[Saved entries]
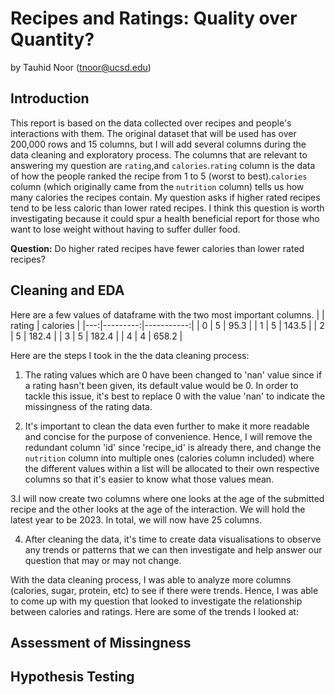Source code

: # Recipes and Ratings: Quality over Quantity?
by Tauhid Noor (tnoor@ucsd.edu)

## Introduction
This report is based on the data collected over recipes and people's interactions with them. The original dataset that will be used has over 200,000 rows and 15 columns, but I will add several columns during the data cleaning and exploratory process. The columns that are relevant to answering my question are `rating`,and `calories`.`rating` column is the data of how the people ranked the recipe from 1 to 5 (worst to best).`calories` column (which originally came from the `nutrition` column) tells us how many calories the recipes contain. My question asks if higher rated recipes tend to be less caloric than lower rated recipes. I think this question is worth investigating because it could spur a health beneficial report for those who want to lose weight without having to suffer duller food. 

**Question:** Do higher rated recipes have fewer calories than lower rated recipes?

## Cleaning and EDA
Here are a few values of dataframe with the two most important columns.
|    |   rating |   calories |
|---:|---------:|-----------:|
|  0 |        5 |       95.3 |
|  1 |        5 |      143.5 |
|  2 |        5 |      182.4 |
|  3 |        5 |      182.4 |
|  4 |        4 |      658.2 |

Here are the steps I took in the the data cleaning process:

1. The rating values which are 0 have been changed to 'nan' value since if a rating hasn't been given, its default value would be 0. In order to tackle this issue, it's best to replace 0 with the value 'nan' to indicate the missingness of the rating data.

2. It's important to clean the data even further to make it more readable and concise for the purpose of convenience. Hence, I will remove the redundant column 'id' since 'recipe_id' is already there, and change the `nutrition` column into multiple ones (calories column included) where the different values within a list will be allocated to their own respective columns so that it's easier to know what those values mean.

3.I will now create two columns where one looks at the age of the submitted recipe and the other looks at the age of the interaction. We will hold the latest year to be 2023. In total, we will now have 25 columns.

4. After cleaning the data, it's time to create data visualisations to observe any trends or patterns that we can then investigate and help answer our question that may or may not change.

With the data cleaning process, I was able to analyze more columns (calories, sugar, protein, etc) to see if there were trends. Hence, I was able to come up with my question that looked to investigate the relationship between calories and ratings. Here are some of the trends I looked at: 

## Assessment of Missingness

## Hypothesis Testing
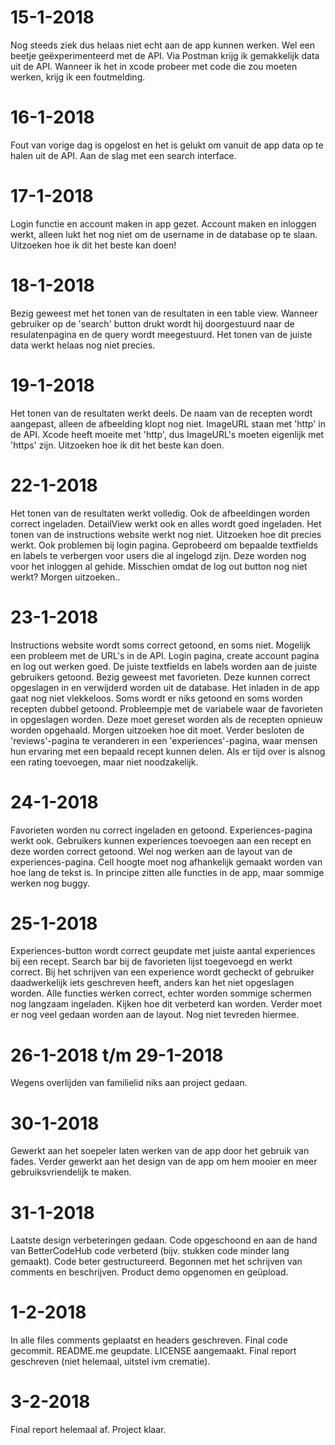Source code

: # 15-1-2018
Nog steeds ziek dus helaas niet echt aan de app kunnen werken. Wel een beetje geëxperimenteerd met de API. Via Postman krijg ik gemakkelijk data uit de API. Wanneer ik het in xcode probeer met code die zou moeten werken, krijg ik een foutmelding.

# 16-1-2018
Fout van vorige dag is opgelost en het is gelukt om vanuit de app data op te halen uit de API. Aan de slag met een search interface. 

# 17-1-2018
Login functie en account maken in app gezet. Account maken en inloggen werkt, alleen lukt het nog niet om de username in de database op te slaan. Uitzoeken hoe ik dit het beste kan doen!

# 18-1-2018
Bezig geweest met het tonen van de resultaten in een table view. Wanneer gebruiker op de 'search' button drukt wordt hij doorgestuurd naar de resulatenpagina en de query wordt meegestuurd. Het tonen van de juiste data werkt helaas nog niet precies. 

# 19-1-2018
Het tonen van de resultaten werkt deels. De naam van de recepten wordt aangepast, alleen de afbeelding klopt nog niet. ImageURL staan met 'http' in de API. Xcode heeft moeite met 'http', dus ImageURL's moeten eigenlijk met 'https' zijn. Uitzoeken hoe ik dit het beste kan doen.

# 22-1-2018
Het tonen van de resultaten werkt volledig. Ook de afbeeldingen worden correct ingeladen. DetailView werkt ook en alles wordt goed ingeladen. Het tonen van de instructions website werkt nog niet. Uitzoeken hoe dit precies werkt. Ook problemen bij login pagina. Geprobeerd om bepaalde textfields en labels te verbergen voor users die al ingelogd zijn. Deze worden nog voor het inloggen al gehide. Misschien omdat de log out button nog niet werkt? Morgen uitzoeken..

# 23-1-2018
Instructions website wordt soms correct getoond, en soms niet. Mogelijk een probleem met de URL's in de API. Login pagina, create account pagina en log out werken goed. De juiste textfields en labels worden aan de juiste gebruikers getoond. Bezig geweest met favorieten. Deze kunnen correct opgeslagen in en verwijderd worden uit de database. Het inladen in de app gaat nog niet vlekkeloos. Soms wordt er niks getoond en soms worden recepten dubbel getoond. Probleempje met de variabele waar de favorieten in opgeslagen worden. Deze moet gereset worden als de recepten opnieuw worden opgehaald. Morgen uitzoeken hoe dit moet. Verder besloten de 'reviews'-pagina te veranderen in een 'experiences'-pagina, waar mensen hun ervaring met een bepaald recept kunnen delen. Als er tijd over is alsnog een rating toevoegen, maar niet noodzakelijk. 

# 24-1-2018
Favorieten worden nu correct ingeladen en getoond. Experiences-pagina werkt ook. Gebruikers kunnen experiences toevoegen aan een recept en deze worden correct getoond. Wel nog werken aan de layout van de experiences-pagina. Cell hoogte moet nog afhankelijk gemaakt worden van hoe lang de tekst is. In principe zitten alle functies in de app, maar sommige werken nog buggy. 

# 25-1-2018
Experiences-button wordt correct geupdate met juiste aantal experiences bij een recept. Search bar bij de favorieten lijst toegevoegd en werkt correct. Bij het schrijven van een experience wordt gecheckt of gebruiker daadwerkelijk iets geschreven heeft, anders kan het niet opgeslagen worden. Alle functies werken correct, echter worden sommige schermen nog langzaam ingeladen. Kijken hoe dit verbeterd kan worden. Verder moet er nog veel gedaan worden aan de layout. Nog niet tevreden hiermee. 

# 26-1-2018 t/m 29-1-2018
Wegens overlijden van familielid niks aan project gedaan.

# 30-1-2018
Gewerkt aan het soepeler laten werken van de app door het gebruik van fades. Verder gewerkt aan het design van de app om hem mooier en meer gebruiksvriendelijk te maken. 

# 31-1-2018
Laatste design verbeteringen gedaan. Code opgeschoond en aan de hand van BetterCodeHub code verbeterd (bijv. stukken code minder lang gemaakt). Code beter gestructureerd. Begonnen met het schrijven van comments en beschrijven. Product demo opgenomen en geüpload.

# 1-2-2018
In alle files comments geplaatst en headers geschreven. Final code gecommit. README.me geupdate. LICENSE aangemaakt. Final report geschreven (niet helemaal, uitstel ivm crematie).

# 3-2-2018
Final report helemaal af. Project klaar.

**Your instructions**
Search the records for the string "geschreven" and report each line that has it.

**Answer**
Experiences-button wordt correct geupdate met juiste aantal experiences bij een recept. Search bar bij de favorieten lijst toegevoegd en werkt correct. Bij het schrijven van een experience wordt gecheckt of gebruiker daadwerkelijk iets geschreven heeft, anders kan het niet opgeslagen worden. Alle functies werken correct, echter worden sommige schermen nog langzaam ingeladen. Kijken hoe dit verbeterd kan worden. Verder moet er nog veel gedaan worden aan de layout. Nog niet tevreden hiermee. 
In alle files comments geplaatst en headers geschreven. Final code gecommit. README.me geupdate. LICENSE aangemaakt. Final report geschreven (niet helemaal, uitstel ivm crematie).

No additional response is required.